> WHAT THIS TASK INVOLVES
Look through the listing below and work out how many of its lines hold the word "relative". Give only the number.

> MATERIAL SHOWN
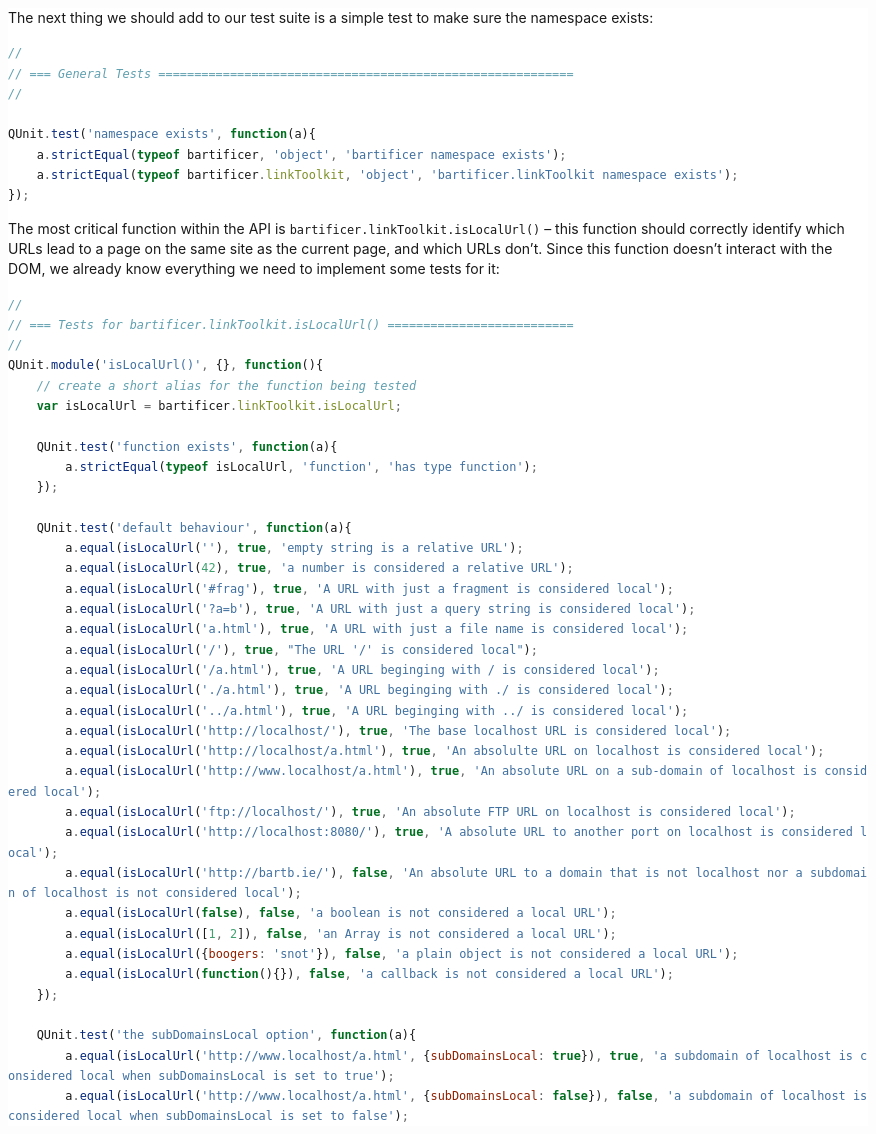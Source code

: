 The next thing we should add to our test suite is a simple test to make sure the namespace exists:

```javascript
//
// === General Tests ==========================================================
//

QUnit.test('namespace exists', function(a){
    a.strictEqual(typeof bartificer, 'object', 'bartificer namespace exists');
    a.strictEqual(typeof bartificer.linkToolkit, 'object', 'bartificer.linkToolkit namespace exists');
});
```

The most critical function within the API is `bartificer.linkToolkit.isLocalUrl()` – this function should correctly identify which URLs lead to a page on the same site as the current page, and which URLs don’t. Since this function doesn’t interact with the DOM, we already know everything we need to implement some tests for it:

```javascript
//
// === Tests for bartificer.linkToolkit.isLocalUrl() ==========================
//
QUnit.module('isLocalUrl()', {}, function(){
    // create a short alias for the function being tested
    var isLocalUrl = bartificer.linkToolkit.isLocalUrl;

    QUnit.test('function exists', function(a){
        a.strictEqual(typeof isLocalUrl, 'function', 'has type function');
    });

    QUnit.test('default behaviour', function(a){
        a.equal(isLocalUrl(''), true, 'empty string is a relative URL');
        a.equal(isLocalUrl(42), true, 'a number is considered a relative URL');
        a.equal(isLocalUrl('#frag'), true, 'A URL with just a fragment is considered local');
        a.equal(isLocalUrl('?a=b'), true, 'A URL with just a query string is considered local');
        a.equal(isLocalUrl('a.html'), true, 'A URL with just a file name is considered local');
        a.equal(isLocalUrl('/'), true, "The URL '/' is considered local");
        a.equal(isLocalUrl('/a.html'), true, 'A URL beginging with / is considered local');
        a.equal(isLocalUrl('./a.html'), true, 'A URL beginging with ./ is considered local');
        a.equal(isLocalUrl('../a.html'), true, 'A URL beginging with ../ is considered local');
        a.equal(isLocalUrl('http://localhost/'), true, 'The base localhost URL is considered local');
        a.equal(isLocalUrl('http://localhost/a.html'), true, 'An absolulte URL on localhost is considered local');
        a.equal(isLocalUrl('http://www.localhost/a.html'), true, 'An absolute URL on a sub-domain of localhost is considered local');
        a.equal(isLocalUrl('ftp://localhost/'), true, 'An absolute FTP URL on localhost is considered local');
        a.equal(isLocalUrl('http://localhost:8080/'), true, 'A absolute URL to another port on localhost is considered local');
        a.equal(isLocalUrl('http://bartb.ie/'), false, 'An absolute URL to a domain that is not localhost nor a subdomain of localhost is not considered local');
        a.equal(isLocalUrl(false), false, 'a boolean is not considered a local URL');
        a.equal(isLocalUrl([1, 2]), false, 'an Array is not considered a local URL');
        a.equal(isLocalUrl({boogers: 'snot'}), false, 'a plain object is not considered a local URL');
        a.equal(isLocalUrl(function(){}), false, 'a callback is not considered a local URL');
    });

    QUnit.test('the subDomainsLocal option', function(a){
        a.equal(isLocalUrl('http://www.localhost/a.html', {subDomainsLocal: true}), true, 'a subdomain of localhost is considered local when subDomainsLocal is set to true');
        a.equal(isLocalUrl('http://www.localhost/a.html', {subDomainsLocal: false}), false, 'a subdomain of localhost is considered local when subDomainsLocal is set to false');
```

> WRITTEN REPLY
2